*Source data*
+++
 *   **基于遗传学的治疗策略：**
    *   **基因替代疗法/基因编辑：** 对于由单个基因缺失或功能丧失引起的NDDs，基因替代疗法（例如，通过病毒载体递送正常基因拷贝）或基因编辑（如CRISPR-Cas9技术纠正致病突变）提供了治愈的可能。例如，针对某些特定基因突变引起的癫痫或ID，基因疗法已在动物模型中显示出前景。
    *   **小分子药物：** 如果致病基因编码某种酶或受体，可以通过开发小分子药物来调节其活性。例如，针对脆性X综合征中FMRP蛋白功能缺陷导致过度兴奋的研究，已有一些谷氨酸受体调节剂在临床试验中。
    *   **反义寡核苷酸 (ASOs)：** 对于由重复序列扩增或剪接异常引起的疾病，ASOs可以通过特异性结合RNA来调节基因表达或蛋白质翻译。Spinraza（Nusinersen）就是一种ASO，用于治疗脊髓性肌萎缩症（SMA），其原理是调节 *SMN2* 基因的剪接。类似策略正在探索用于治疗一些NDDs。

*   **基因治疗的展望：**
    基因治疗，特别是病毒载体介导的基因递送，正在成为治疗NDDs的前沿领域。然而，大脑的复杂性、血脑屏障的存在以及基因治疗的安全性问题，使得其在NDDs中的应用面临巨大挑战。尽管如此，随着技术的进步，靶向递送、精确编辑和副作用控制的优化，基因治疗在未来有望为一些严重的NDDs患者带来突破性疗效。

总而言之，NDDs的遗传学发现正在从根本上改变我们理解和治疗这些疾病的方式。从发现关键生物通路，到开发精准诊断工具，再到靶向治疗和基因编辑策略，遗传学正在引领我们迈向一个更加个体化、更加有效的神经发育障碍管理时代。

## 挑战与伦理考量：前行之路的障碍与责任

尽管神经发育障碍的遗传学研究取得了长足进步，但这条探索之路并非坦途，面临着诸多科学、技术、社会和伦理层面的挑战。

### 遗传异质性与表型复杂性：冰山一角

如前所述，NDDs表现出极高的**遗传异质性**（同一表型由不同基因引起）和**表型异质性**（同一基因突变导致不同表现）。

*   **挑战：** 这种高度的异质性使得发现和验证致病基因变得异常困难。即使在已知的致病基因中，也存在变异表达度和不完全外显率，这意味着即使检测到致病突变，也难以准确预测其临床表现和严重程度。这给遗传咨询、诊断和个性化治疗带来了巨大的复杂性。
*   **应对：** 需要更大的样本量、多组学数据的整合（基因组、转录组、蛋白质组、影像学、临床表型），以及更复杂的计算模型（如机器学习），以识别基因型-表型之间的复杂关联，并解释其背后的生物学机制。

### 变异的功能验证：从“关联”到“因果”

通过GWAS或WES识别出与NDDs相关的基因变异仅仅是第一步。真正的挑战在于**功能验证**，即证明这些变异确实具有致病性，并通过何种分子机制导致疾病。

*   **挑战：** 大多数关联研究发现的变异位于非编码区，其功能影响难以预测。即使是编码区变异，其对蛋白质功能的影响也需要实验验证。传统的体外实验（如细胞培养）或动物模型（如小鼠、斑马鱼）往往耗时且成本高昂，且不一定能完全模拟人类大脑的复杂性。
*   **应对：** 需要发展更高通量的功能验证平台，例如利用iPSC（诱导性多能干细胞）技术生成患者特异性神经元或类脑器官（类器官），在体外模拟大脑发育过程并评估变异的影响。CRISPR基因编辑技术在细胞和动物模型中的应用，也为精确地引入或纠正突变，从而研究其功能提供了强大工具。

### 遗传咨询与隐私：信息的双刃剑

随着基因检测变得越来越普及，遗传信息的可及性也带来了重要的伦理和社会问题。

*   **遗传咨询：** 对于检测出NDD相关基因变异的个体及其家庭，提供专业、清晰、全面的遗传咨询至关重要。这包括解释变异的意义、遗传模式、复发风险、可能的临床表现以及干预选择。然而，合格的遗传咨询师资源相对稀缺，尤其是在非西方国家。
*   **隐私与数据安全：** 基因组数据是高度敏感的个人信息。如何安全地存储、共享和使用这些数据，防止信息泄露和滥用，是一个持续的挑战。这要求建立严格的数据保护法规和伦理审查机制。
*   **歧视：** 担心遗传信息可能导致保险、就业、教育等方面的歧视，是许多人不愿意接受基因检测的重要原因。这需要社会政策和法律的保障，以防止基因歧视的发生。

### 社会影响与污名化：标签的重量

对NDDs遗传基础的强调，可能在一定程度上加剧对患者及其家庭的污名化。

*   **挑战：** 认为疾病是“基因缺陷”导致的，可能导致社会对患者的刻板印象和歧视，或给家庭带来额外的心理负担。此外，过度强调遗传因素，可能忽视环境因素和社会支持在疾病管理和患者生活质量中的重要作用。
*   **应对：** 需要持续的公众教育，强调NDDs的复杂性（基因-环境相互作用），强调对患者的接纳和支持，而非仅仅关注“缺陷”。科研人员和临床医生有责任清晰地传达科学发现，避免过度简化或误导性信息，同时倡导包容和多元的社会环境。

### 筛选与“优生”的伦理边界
+++
*Task requirements*
Restate every record word for word.

*Solved problem*
 *   **基于遗传学的治疗策略：**
    *   **基因替代疗法/基因编辑：** 对于由单个基因缺失或功能丧失引起的NDDs，基因替代疗法（例如，通过病毒载体递送正常基因拷贝）或基因编辑（如CRISPR-Cas9技术纠正致病突变）提供了治愈的可能。例如，针对某些特定基因突变引起的癫痫或ID，基因疗法已在动物模型中显示出前景。
    *   **小分子药物：** 如果致病基因编码某种酶或受体，可以通过开发小分子药物来调节其活性。例如，针对脆性X综合征中FMRP蛋白功能缺陷导致过度兴奋的研究，已有一些谷氨酸受体调节剂在临床试验中。
    *   **反义寡核苷酸 (ASOs)：** 对于由重复序列扩增或剪接异常引起的疾病，ASOs可以通过特异性结合RNA来调节基因表达或蛋白质翻译。Spinraza（Nusinersen）就是一种ASO，用于治疗脊髓性肌萎缩症（SMA），其原理是调节 *SMN2* 基因的剪接。类似策略正在探索用于治疗一些NDDs。

*   **基因治疗的展望：**
    基因治疗，特别是病毒载体介导的基因递送，正在成为治疗NDDs的前沿领域。然而，大脑的复杂性、血脑屏障的存在以及基因治疗的安全性问题，使得其在NDDs中的应用面临巨大挑战。尽管如此，随着技术的进步，靶向递送、精确编辑和副作用控制的优化，基因治疗在未来有望为一些严重的NDDs患者带来突破性疗效。

总而言之，NDDs的遗传学发现正在从根本上改变我们理解和治疗这些疾病的方式。从发现关键生物通路，到开发精准诊断工具，再到靶向治疗和基因编辑策略，遗传学正在引领我们迈向一个更加个体化、更加有效的神经发育障碍管理时代。

## 挑战与伦理考量：前行之路的障碍与责任

尽管神经发育障碍的遗传学研究取得了长足进步，但这条探索之路并非坦途，面临着诸多科学、技术、社会和伦理层面的挑战。

### 遗传异质性与表型复杂性：冰山一角

如前所述，NDDs表现出极高的**遗传异质性**（同一表型由不同基因引起）和**表型异质性**（同一基因突变导致不同表现）。

*   **挑战：** 这种高度的异质性使得发现和验证致病基因变得异常困难。即使在已知的致病基因中，也存在变异表达度和不完全外显率，这意味着即使检测到致病突变，也难以准确预测其临床表现和严重程度。这给遗传咨询、诊断和个性化治疗带来了巨大的复杂性。
*   **应对：** 需要更大的样本量、多组学数据的整合（基因组、转录组、蛋白质组、影像学、临床表型），以及更复杂的计算模型（如机器学习），以识别基因型-表型之间的复杂关联，并解释其背后的生物学机制。

### 变异的功能验证：从“关联”到“因果”

通过GWAS或WES识别出与NDDs相关的基因变异仅仅是第一步。真正的挑战在于**功能验证**，即证明这些变异确实具有致病性，并通过何种分子机制导致疾病。

*   **挑战：** 大多数关联研究发现的变异位于非编码区，其功能影响难以预测。即使是编码区变异，其对蛋白质功能的影响也需要实验验证。传统的体外实验（如细胞培养）或动物模型（如小鼠、斑马鱼）往往耗时且成本高昂，且不一定能完全模拟人类大脑的复杂性。
*   **应对：** 需要发展更高通量的功能验证平台，例如利用iPSC（诱导性多能干细胞）技术生成患者特异性神经元或类脑器官（类器官），在体外模拟大脑发育过程并评估变异的影响。CRISPR基因编辑技术在细胞和动物模型中的应用，也为精确地引入或纠正突变，从而研究其功能提供了强大工具。

### 遗传咨询与隐私：信息的双刃剑

随着基因检测变得越来越普及，遗传信息的可及性也带来了重要的伦理和社会问题。

*   **遗传咨询：** 对于检测出NDD相关基因变异的个体及其家庭，提供专业、清晰、全面的遗传咨询至关重要。这包括解释变异的意义、遗传模式、复发风险、可能的临床表现以及干预选择。然而，合格的遗传咨询师资源相对稀缺，尤其是在非西方国家。
*   **隐私与数据安全：** 基因组数据是高度敏感的个人信息。如何安全地存储、共享和使用这些数据，防止信息泄露和滥用，是一个持续的挑战。这要求建立严格的数据保护法规和伦理审查机制。
*   **歧视：** 担心遗传信息可能导致保险、就业、教育等方面的歧视，是许多人不愿意接受基因检测的重要原因。这需要社会政策和法律的保障，以防止基因歧视的发生。

### 社会影响与污名化：标签的重量

对NDDs遗传基础的强调，可能在一定程度上加剧对患者及其家庭的污名化。

*   **挑战：** 认为疾病是“基因缺陷”导致的，可能导致社会对患者的刻板印象和歧视，或给家庭带来额外的心理负担。此外，过度强调遗传因素，可能忽视环境因素和社会支持在疾病管理和患者生活质量中的重要作用。
*   **应对：** 需要持续的公众教育，强调NDDs的复杂性（基因-环境相互作用），强调对患者的接纳和支持，而非仅仅关注“缺陷”。科研人员和临床医生有责任清晰地传达科学发现，避免过度简化或误导性信息，同时倡导包容和多元的社会环境。

### 筛选与“优生”的伦理边界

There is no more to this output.